If you’re a longtime homeowner, it’s easy to overlook little problems that could become big, expensive ones down the road. Falling behind on maintenance can sink the value of your home.
How can you keep up with upkeep without spending any more than necessary? I asked some of the country’s top home professionals and organizations for their advice in two areas: maintenance tips that can save you money; and ways to lower the cost of projects.
At the top of nearly all the pros’ lists for annual home maintenance were three tasks: servicing heating and cooling systems (preferably during offseasons, when prices are lower); trimming trees so they don’t threaten your house and other property; and cleaning leaves out of gutters to lower the risk of water damage. Beyond that, here’s how they answered my questions:
Angie Hicks, founder of Angi, which operates the Angi, HomeAdvisor and Handy websites
Maintenance tips: Get started on cutting heating and cooling costs by taking a lit candle around the house and holding it up near doors and windows to check for air leaks. Hicks says, “If it’s flickering, you need new stripping.”
Project tips: When you hire a pro, ask for detailed cost breakdowns for labor and materials. If you need to buy anything for the job, get it ahead of time, and group projects to avoid wasted time and money. Agree to pay up front only for materials; don’t pay in full for labor until the job is done.
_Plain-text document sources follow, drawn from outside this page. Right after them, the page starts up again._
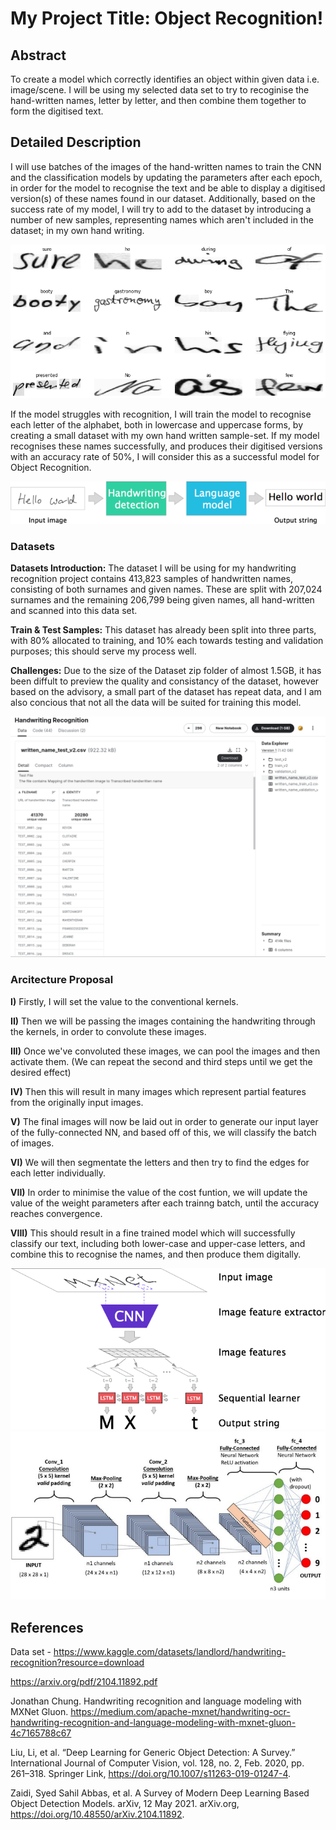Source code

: # My Project Title: Object Recognition!

## Abstract

To create a model which correctly identifies an object within given data i.e. image/scene. 
I will be using my selected data set to try to recoginise the hand-written names, letter by letter, and then combine them together to form the digitised text.

## Detailed Description

I will use batches of the images of the hand-written names to train the CNN and the classification models by updating the parameters after each epoch, in order for the model to recognise the text and be able to display a digitised version(s) of these names found in our dataset. Additionally, based on the success rate of my model, I will try to add to the dataset by introducing a number of new samples, representing names which aren't included in the dataset; in my own hand writing.

![alt text](2.png)

If the model struggles with recognition, I will train the model to recognise each letter of the alphabet, both in lowercase and uppercase forms, by creating a small dataset with my own hand written sample-set. If my model recognises these names successfully, and produces their digitised versions with an accuracy rate of 50%, I will consider this as a successful model for Object Recognition.

![alt text](4.png)

### Datasets
**Datasets Introduction:** The dataset I will be using for my handwriting recognition project contains 413,823 samples of handwritten names, consisting of both surnames and given names. These are split with 207,024 surnames and the remaining 206,799 being given names, all hand-written and scanned into this data set. 

**Train & Test Samples:** This dataset has already been split into three parts, with 80% allocated to training, and 10% each towards testing and validation purposes; this should serve my process well. 

**Challenges:** Due to the size of the Dataset zip folder of almost 1.5GB, it has been diffult to preview the quality and consistancy of the dataset, however based on the advisory, a small part of the dataset has repeat data, and I am also concious that not all the data will be suited for training this model.

![alt text](1.png)

### Arcitecture Proposal

**I)**   Firstly, I will set the value to the conventional kernels.

**II)**  Then we will be passing the images containing the handwriting through the kernels, in order to convolute these images. 

**III)** Once we've convoluted these images, we can pool the images and then activate them. 
         (We can repeat the second and third steps until we get the desired effect)

**IV)**  Then this will result in many images which represent partial features from the originally input images. 

**V)**   The final images will now be laid out in order to generate our input layer of the fully-connected NN, and based off of this,
         we will classify the batch of images.

**VI)**  We will then segmentate the letters and then try to find the edges for each letter individually.

**VII)** In order to minimise the value of the cost funtion, we will update the value of the weight parameters after each trainng batch,
         until the accuracy reaches convergence.

**VIII)** This should result in a fine trained model which will successfully classify our text, including both lower-case and upper-case letters,
          and combine this to recognise the names, and then produce them digitally. 

![alt text](3.png)
![alt text](5.jpeg)

## References

Data set - https://www.kaggle.com/datasets/landlord/handwriting-recognition?resource=download

https://arxiv.org/pdf/2104.11892.pdf

Jonathan Chung. Handwriting recognition and language modeling with MXNet Gluon. https://medium.com/apache-mxnet/handwriting-ocr-handwriting-recognition-and-language-modeling-with-mxnet-gluon-4c7165788c67

Liu, Li, et al. “Deep Learning for Generic Object Detection: A Survey.” International Journal of Computer Vision, vol. 128, no. 2, Feb. 2020, pp. 261–318. Springer Link, https://doi.org/10.1007/s11263-019-01247-4.

Zaidi, Syed Sahil Abbas, et al. A Survey of Modern Deep Learning Based Object Detection Models. arXiv, 12 May 2021. arXiv.org, https://doi.org/10.48550/arXiv.2104.11892.




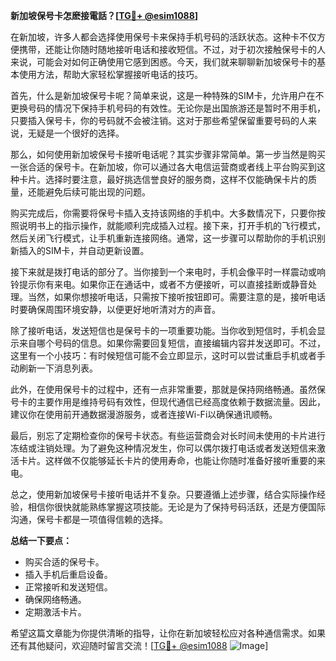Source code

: **新加坡保号卡怎麽接電話？[[TG💪+ @esim1088](https://t.me/s/esim1088)]**

在新加坡，许多人都会选择使用保号卡来保持手机号码的活跃状态。这种卡不仅方便携带，还能让你随时随地接听电话和接收短信。不过，对于初次接触保号卡的人来说，可能会对如何正确使用它感到困惑。今天，我们就来聊聊新加坡保号卡的基本使用方法，帮助大家轻松掌握接听电话的技巧。

首先，什么是新加坡保号卡呢？简单来说，这是一种特殊的SIM卡，允许用户在不更换号码的情况下保持手机号码的有效性。无论你是出国旅游还是暂时不用手机，只要插入保号卡，你的号码就不会被注销。这对于那些希望保留重要号码的人来说，无疑是一个很好的选择。

那么，如何使用新加坡保号卡接听电话呢？其实步骤非常简单。第一步当然是购买一张合适的保号卡。在新加坡，你可以通过各大电信运营商或者线上平台购买到这种卡片。选择时要注意，最好挑选信誉良好的服务商，这样不仅能确保卡片的质量，还能避免后续可能出现的问题。

购买完成后，你需要将保号卡插入支持该网络的手机中。大多数情况下，只要你按照说明书上的指示操作，就能顺利完成插入过程。接下来，打开手机的飞行模式，然后关闭飞行模式，让手机重新连接网络。通常，这一步骤可以帮助你的手机识别新插入的SIM卡，并自动更新设置。

接下来就是拨打电话的部分了。当你接到一个来电时，手机会像平时一样震动或响铃提示你有来电。如果你正在通话中，或者不方便接听，可以直接挂断或静音处理。当然，如果你想接听电话，只需按下接听按钮即可。需要注意的是，接听电话时要确保周围环境安静，以便更好地听清对方的声音。

除了接听电话，发送短信也是保号卡的一项重要功能。当你收到短信时，手机会显示来自哪个号码的信息。如果你需要回复短信，直接编辑内容并发送即可。不过，这里有一个小技巧：有时候短信可能不会立即显示，这时可以尝试重启手机或者手动刷新一下消息列表。

此外，在使用保号卡的过程中，还有一点非常重要，那就是保持网络畅通。虽然保号卡的主要作用是维持号码有效性，但现代通信已经高度依赖于数据流量。因此，建议你在使用前开通数据漫游服务，或者连接Wi-Fi以确保通讯顺畅。

最后，别忘了定期检查你的保号卡状态。有些运营商会对长时间未使用的卡片进行冻结或注销处理。为了避免这种情况发生，你可以偶尔拨打电话或者发送短信来激活卡片。这样做不仅能够延长卡片的使用寿命，也能让你随时准备好接听重要的来电。

总之，使用新加坡保号卡接听电话并不复杂。只要遵循上述步骤，结合实际操作经验，相信你很快就能熟练掌握这项技能。无论是为了保持号码活跃，还是方便国际沟通，保号卡都是一项值得信赖的选择。

**总结一下要点：**
- 购买合适的保号卡。
- 插入手机后重启设备。
- 正常接听和发送短信。
- 确保网络畅通。
- 定期激活卡片。

希望这篇文章能为你提供清晰的指导，让你在新加坡轻松应对各种通信需求。如果还有其他疑问，欢迎随时留言交流！[[TG💪+ @esim1088](https://t.me/s/esim1088) ![Image](https://i.postimg.cc/4NQfJmqS/Snipaste-2025-05-13-00-14-12.png)]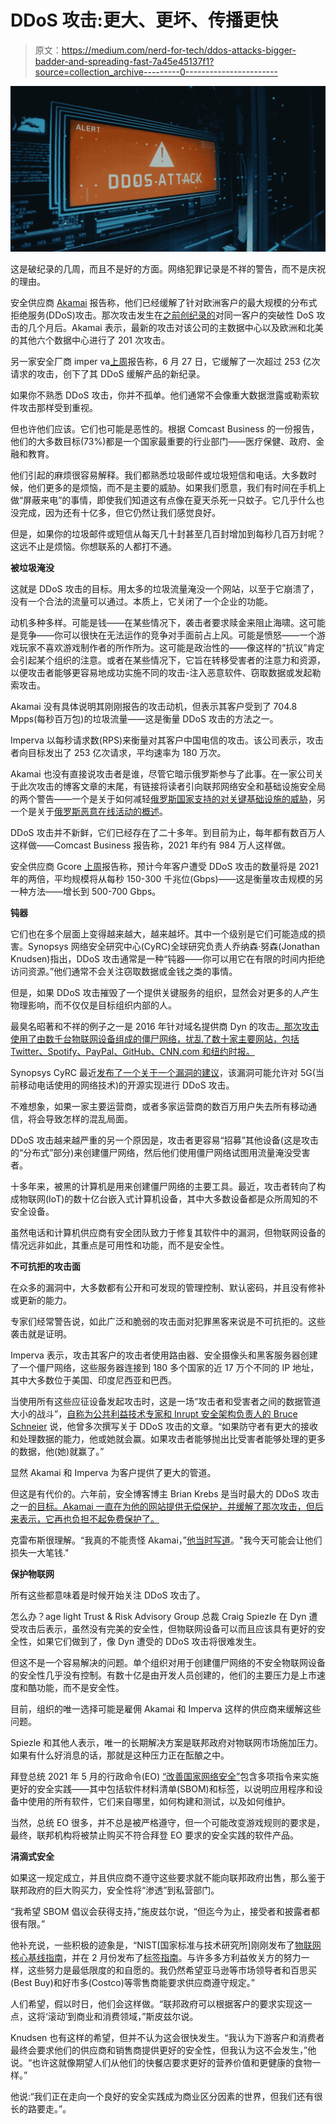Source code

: # DDoS 攻击:更大、更坏、传播更快

> 原文：<https://medium.com/nerd-for-tech/ddos-attacks-bigger-badder-and-spreading-fast-7a45e45137f1?source=collection_archive---------0----------------------->

![](img/023306dee3203559e18118564eeb8219.png)

这是破纪录的几周，而且不是好的方面。网络犯罪记录是不祥的警告，而不是庆祝的理由。

安全供应商 [Akamai](https://www.akamai.com/blog/security/record-breaking-ddos-attack-in-europe) 报告称，他们已经缓解了针对欧洲客户的最大规模的分布式拒绝服务(DDoS)攻击。那次攻击发生在[之前创纪录的](https://www.akamai.com/blog/security/largest-european-ddos-attack-ever)对同一客户的突破性 DoS 攻击的几个月后。Akamai 表示，最新的攻击对该公司的主数据中心以及欧洲和北美的其他六个数据中心进行了 201 次攻击。

另一家安全厂商 imper va[上周](https://www.imperva.com/blog/record-25-3-billion-request-multiplexing-attack-mitigated-by-imperva/)报告称，6 月 27 日，它缓解了一次超过 253 亿次请求的攻击，创下了其 DDoS 缓解产品的新纪录。

如果你不熟悉 DDoS 攻击，你并不孤单。他们通常不会像重大数据泄露或勒索软件攻击那样受到重视。

但也许他们应该。它们也可能是恶性的。根据 Comcast Business 的一份报告，他们的大多数目标(73%)都是一个国家最重要的行业部门——医疗保健、政府、金融和教育。

他们引起的麻烦很容易解释。我们都熟悉垃圾邮件或垃圾短信和电话。大多数时候，他们更多的是烦恼，而不是主要的威胁。如果我们愿意，我们有时间在手机上做“屏蔽来电”的事情，即使我们知道这有点像在夏天杀死一只蚊子。它几乎什么也没完成，因为还有十亿多，但它仍然让我们感觉良好。

但是，如果你的垃圾邮件或短信从每天几十封甚至几百封增加到每秒几百万封呢？这远不止是烦恼。你想联系的人都打不通。

**被垃圾淹没**

这就是 DDoS 攻击的目标。用太多的垃圾流量淹没一个网站，以至于它崩溃了，没有一个合法的流量可以通过。本质上，它关闭了一个企业的功能。

动机多种多样。可能是钱——在某些情况下，袭击者要求赎金来阻止海啸。这可能是竞争——你可以很快在无法运作的竞争对手面前占上风。可能是愤怒——一个游戏玩家不喜欢游戏制作者的所作所为。这可能是政治性的——像这样的“抗议”肯定会引起某个组织的注意。或者在某些情况下，它旨在转移受害者的注意力和资源，以便攻击者能够更容易地成功实施不同的攻击-注入恶意软件、窃取数据或发起勒索攻击。

Akamai 没有具体说明其刚刚报告的攻击动机，但表示其客户受到了 704.8 Mpps(每秒百万包)的垃圾流量——这是衡量 DDoS 攻击的方法之一。

Imperva 以每秒请求数(RPS)来衡量对其客户中国电信的攻击。该公司表示，攻击者向目标发出了 253 亿次请求，平均速率为 180 万次。

Akamai 也没有直接说攻击者是谁，尽管它暗示俄罗斯参与了此事。在一家公司关于此次攻击的博客文章的末尾，有链接将读者引向联邦网络安全和基础设施安全局的两个警告——一个是关于如何减轻[俄罗斯国家支持的对关键基础设施的威胁](https://www.cisa.gov/sites/default/files/publications/cisa_insight_mitigating_foreign_influence_508.pdf)，另一个是关于[俄罗斯恶意在线活动的概述](https://www.cisa.gov/uscert/russia)。

DDoS 攻击并不新鲜，它们已经存在了二十多年。到目前为止，每年都有数百万人这样做——Comcast Business 报告称，2021 年约有 984 万人这样做。

安全供应商 Gcore [上周](https://www.bleepingcomputer.com/news/security/ddos-and-bot-attacks-in-2022-business-sectors-at-risk-and-how-to-defend/)报告称，预计今年客户遭受 DDoS 攻击的数量将是 2021 年的两倍，平均规模将从每秒 150-300 千兆位(Gbps)——这是衡量攻击规模的另一种方法——增长到 500-700 Gbps。

**钝器**

它们也在多个层面上变得越来越大，越来越坏。其中一个级别是它们可能造成的损害。Synopsys 网络安全研究中心(CyRC)全球研究负责人乔纳森·努森(Jonathan Knudsen)指出，DDoS 攻击通常是一种“钝器——你可以用它在有限的时间内拒绝访问资源。”他们通常不会关注窃取数据或金钱之类的事情。

但是，如果 DDoS 攻击摧毁了一个提供关键服务的组织，显然会对更多的人产生物理影响，而不仅仅是目标组织内部的人。

最臭名昭著和不祥的例子之一是 2016 年针对域名提供商 Dyn 的攻击[。那次攻击使用了由数千台物联网设备组成的僵尸网络，扰乱了数十家主要网站，包括 Twitter、Spotify、PayPal、GitHub、CNN.com 和纽约时报。](https://www.csoonline.com/article/3137544/ddos-attack-on-dyn-could-have-been-prevented.html)

Synopsys CyRC 最近[发布了一个关于一个漏洞的建议](https://www.synopsys.com/blogs/software-security/cyrc-advisory-open5gs/?cmp=pr-sig&utm_medium=referral)，该漏洞可能允许对 5G(当前移动电话使用的网络技术)的开源实现进行 DDoS 攻击。

不难想象，如果一家主要运营商，或者多家运营商的数百万用户失去所有移动通信，将会导致怎样的混乱局面。

DDoS 攻击越来越严重的另一个原因是，攻击者更容易“招募”其他设备(这是攻击的“分布式”部分)来创建僵尸网络，然后他们使用僵尸网络试图用流量淹没受害者。

十多年来，被黑的计算机是用来创建僵尸网络的主要工具。最近，攻击者转向了构成物联网(IoT)的数十亿台嵌入式计算机设备，其中大多数设备都是众所周知的不安全设备。

虽然电话和计算机供应商有安全团队致力于修复其软件中的漏洞，但物联网设备的情况远非如此，其重点是可用性和功能，而不是安全性。

**不可抗拒的攻击面**

在众多的漏洞中，大多数都有公开和可发现的管理控制、默认密码，并且没有修补或更新的能力。

专家们经常警告说，如此广泛和脆弱的攻击面对犯罪黑客来说是不可抗拒的。这些袭击就是证明。

Imperva 表示，攻击其客户的攻击者使用路由器、安全摄像头和黑客服务器创建了一个僵尸网络，这些服务器连接到 180 多个国家的近 17 万个不同的 IP 地址，其中大多数位于美国、印度尼西亚和巴西。

当使用所有这些应征设备发起攻击时，这是一场“攻击者和受害者之间的数据管道大小的战斗”，[自称为公共利益技术专家和 Inrupt 安全架构负责人的 Bruce Schneier](https://www.schneier.com/blog/archives/2016/11/lessons_from_th_5.html) 说，他曾多次撰写关于 DDoS 攻击的文章。“如果防守者有更大的接收和处理数据的能力，他或她就会赢。如果攻击者能够抛出比受害者能够处理的更多的数据，他(她)就赢了。”

显然 Akamai 和 Imperva 为客户提供了更大的管道。

但这是有代价的。六年前，安全博客博主 Brian Krebs 是当时最大的 DDoS 攻击之一[的目标。Akamai 一直在为他的网站提供无偿保护，并缓解了那次攻击，但后来表示，它再也负担不起免费保护了。](https://krebsonsecurity.com/2016/09/krebsonsecurity-hit-with-record-ddos/)

克雷布斯很理解。“我真的不能责怪 Akamai，”[他当时写道](http://www.zdnet.com/article/krebs-on-security-booted-off-akamai-network-after-ddos-attack-proves-pricey/)。"我今天可能会让他们损失一大笔钱."

**保护物联网**

所有这些都意味着是时候开始关注 DDoS 攻击了。

怎么办？age light Trust & Risk Advisory Group 总裁 Craig Spiezle 在 Dyn 遭受攻击后表示，虽然没有完美的安全性，但物联网设备可以而且应该具有更好的安全性，如果它们做到了，像 Dyn 遭受的 DDoS 攻击将很难发生。

但这不是一个容易解决的问题。单个组织对用于创建僵尸网络的不安全物联网设备的安全性几乎没有控制。有数十亿是由开发人员创建的，他们的主要压力是上市速度和酷功能，而不是安全性。

目前，组织的唯一选择可能是雇佣 Akamai 和 Imperva 这样的供应商来缓解这些问题。

Spiezle 和其他人表示，唯一的长期解决方案是联邦政府对物联网市场施加压力。如果有什么好消息的话，那就是这种压力正在酝酿之中。

拜登总统 2021 年 5 月的行政命令(EO) [“改善国家网络安全”](https://www.govinfo.gov/content/pkg/FR-2021-05-17/pdf/2021-10460.pdf)包含多项指令来实施更好的安全实践——其中包括软件材料清单(SBOM)和标签，以说明应用程序和设备中使用的所有软件，它们来自哪里，如何构建和测试，以及如何维护。

当然，总统 EO 很多，并不总是被严格遵守，但一个可能改变游戏规则的要求是，最终，联邦机构将被禁止购买不符合拜登 EO 要求的安全实践的软件产品。

**涓滴式安全**

如果这一规定成立，并且供应商不遵守这些要求就不能向联邦政府出售，那么鉴于联邦政府的巨大购买力，安全性将“渗透”到私营部门。

“我希望 SBOM 倡议会获得支持，”施皮兹尔说，“但迄今为止，接受者和披露者都很有限。”

他补充说，一些积极的迹象是，“NIST[国家标准与技术研究所]刚刚发布了[物联网核心基线指南](https://csrc.nist.gov/publications/detail/nistir/8425/final)，并在 2 月份发布了[标签指南](https://nvlpubs.nist.gov/nistpubs/CSWP/NIST.CSWP.02042022-2.pdf)。与许多多方利益攸关方的努力一样，这些努力是最低限度的和自愿的。我仍然希望亚马逊等市场领导者和百思买(Best Buy)和好市多(Costco)等零售商能要求供应商遵守规定。”

人们希望，假以时日，他们会这样做。“联邦政府可以根据客户的要求实现这一点，这将‘滚动’到商业和消费领域，”斯皮兹尔说。

Knudsen 也有这样的希望，但并不认为这会很快发生。“我认为下游客户和消费者最终会要求他们的供应商和销售商提供更好的安全性，但我认为这不会发生，”他说。“也许这就像期望人们从他们的快餐店要求更好的营养价值和更健康的食物一样。”

他说:“我们正在走向一个良好的安全实践成为商业区分因素的世界，但我们还有很长的路要走。”。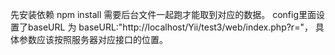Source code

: 先安装依赖 npm install
需要后台文件一起跑才能取到对应的数据。
config里面设置了baseURL 为  baseURL:"http://localhost/Yii/test3/web/index.php?r="，
具体参数应该按照服务器对应接口的位置。
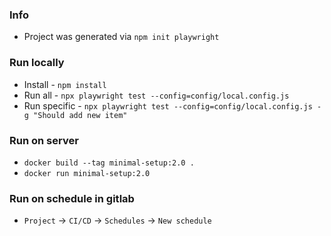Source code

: ### Info
* Project was generated via `npm init playwright`

### Run locally
* Install - `npm install`
* Run all - `npx playwright test --config=config/local.config.js`
* Run specific - `npx playwright test --config=config/local.config.js -g "Should add new item"`

### Run on server
* `docker build --tag minimal-setup:2.0 .`
* `docker run minimal-setup:2.0`

### Run on schedule in gitlab
* `Project` -> `CI/CD` -> `Schedules` -> `New schedule`
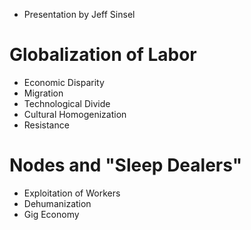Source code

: - Presentation by Jeff Sinsel

# Globalization of Labor
- Economic Disparity
- Migration
- Technological Divide
- Cultural Homogenization
- Resistance

# Nodes and "Sleep Dealers"
- Exploitation of Workers
- Dehumanization
- Gig Economy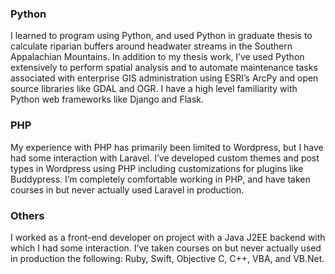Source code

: ### Python
I learned to program using Python, and used Python in graduate thesis to calculate riparian buffers around headwater streams in the Southern Appalachian Mountains. In addition to my thesis work, I’ve used Python extensively to perform spatial analysis and to automate maintenance tasks associated with enterprise GIS administration using ESRI’s ArcPy and open source libraries like GDAL and OGR.  I have a high level familiarity with Python web frameworks like Django and Flask.

### PHP
My experience with PHP has primarily been limited to Wordpress, but I have had some interaction with Laravel. I’ve developed custom themes and post types in Wordpress using PHP including customizations for plugins like Buddypress. I’m completely comfortable working in PHP, and have taken courses in but never actually used Laravel in production.

### Others
I worked as a front-end developer on project with a Java J2EE backend with which I had some interaction. I’ve taken courses on but never actually used in production the following: Ruby, Swift, Objective C, C++, VBA, and VB.Net.
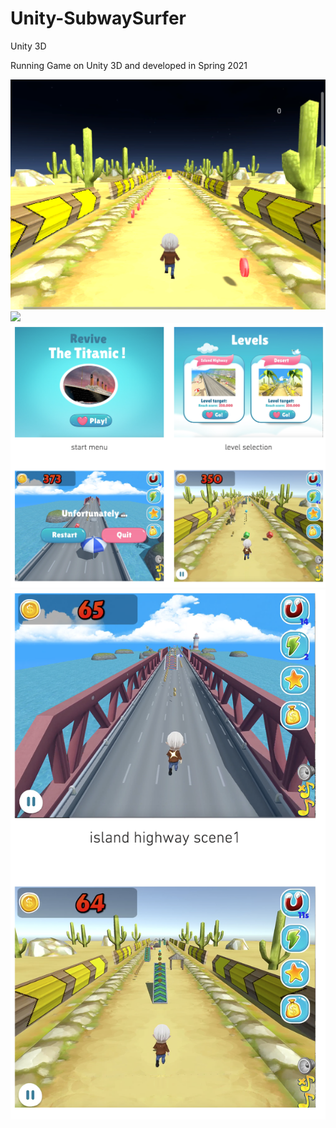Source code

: # Unity-SubwaySurfer
Unity 3D

Running Game on Unity 3D and developed in Spring 2021

<img src="img/img1.png" width="600">
<img src="img/img2.png" width="600">
<img src="img/img3.png" width="600">
<img src="img/img4.png" width="600">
Brian and Mika Kleinschmidt, hosts of 100 Day Dream Home on HGTV
Maintenance tips: Don’t ignore peeling or fading exterior paint. “Paint is like sunscreen for your house,” says Brian, who’s based in Florida. As paint ages, it can cause water to get behind stucco or damage wood siding. Check for humidity around windows once a month. “It can cause mold to grow,” Mika says. “Sometimes homeowners don’t realize it until becomes an expensive repair.”
Project tips: Don’t hire someone just because you have a coupon, Brian says. Instead, get quotes from three different professionals. “Cheaper is not always better,” he adds. “If someone drops their price without much argument, I don’t know if that’s the person I would hire. Good people know their value.”